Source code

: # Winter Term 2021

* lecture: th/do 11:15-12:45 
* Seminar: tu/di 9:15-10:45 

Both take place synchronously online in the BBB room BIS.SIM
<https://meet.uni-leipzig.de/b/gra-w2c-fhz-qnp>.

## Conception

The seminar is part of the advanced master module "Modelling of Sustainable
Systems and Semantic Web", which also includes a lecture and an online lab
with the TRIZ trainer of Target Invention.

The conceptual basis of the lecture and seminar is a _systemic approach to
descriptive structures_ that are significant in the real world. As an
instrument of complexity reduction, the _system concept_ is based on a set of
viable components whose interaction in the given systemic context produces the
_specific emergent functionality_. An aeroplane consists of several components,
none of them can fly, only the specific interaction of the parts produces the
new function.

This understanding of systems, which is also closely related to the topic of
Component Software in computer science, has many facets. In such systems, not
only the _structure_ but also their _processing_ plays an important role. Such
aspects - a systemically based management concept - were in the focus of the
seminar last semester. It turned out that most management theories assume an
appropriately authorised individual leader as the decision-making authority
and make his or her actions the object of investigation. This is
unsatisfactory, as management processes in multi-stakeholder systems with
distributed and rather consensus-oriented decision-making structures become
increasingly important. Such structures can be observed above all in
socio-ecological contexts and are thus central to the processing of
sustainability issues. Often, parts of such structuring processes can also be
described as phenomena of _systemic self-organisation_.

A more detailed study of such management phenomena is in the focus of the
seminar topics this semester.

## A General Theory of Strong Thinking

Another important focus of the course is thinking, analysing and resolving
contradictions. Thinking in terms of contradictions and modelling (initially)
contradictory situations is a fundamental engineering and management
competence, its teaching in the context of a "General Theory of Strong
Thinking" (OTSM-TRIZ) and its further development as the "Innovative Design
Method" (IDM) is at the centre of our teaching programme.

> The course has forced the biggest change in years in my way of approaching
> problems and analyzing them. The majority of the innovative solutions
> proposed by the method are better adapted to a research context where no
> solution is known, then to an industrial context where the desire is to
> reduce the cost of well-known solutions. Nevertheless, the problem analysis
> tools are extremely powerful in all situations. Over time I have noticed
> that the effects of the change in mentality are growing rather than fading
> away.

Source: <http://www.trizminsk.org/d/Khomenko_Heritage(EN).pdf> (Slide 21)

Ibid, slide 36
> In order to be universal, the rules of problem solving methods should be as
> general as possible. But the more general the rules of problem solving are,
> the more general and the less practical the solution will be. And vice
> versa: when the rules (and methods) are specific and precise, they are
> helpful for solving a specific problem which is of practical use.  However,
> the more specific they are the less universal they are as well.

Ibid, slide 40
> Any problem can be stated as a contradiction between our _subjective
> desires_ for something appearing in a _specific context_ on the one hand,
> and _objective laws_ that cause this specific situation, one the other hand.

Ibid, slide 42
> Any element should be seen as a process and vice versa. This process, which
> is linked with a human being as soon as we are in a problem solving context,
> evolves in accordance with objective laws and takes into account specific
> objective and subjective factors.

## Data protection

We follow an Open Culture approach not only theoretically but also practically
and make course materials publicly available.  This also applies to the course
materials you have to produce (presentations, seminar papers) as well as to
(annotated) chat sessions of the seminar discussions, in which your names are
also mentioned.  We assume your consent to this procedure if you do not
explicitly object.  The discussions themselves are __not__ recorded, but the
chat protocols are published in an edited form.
=======
Out of the material above, output word for word the line with "instrument of complexity", the line with "the innovative solutions", and all lines between them, with nothing else.

instrument of complexity reduction, the _system concept_ is based on a set of
viable components whose interaction in the given systemic context produces the
_specific emergent functionality_. An aeroplane consists of several components,
none of them can fly, only the specific interaction of the parts produces the
new function.

This understanding of systems, which is also closely related to the topic of
Component Software in computer science, has many facets. In such systems, not
only the _structure_ but also their _processing_ plays an important role. Such
aspects - a systemically based management concept - were in the focus of the
seminar last semester. It turned out that most management theories assume an
appropriately authorised individual leader as the decision-making authority
and make his or her actions the object of investigation. This is
unsatisfactory, as management processes in multi-stakeholder systems with
distributed and rather consensus-oriented decision-making structures become
increasingly important. Such structures can be observed above all in
socio-ecological contexts and are thus central to the processing of
sustainability issues. Often, parts of such structuring processes can also be
described as phenomena of _systemic self-organisation_.

A more detailed study of such management phenomena is in the focus of the
seminar topics this semester.

## A General Theory of Strong Thinking

Another important focus of the course is thinking, analysing and resolving
contradictions. Thinking in terms of contradictions and modelling (initially)
contradictory situations is a fundamental engineering and management
competence, its teaching in the context of a "General Theory of Strong
Thinking" (OTSM-TRIZ) and its further development as the "Innovative Design
Method" (IDM) is at the centre of our teaching programme.

> The course has forced the biggest change in years in my way of approaching
> problems and analyzing them. The majority of the innovative solutions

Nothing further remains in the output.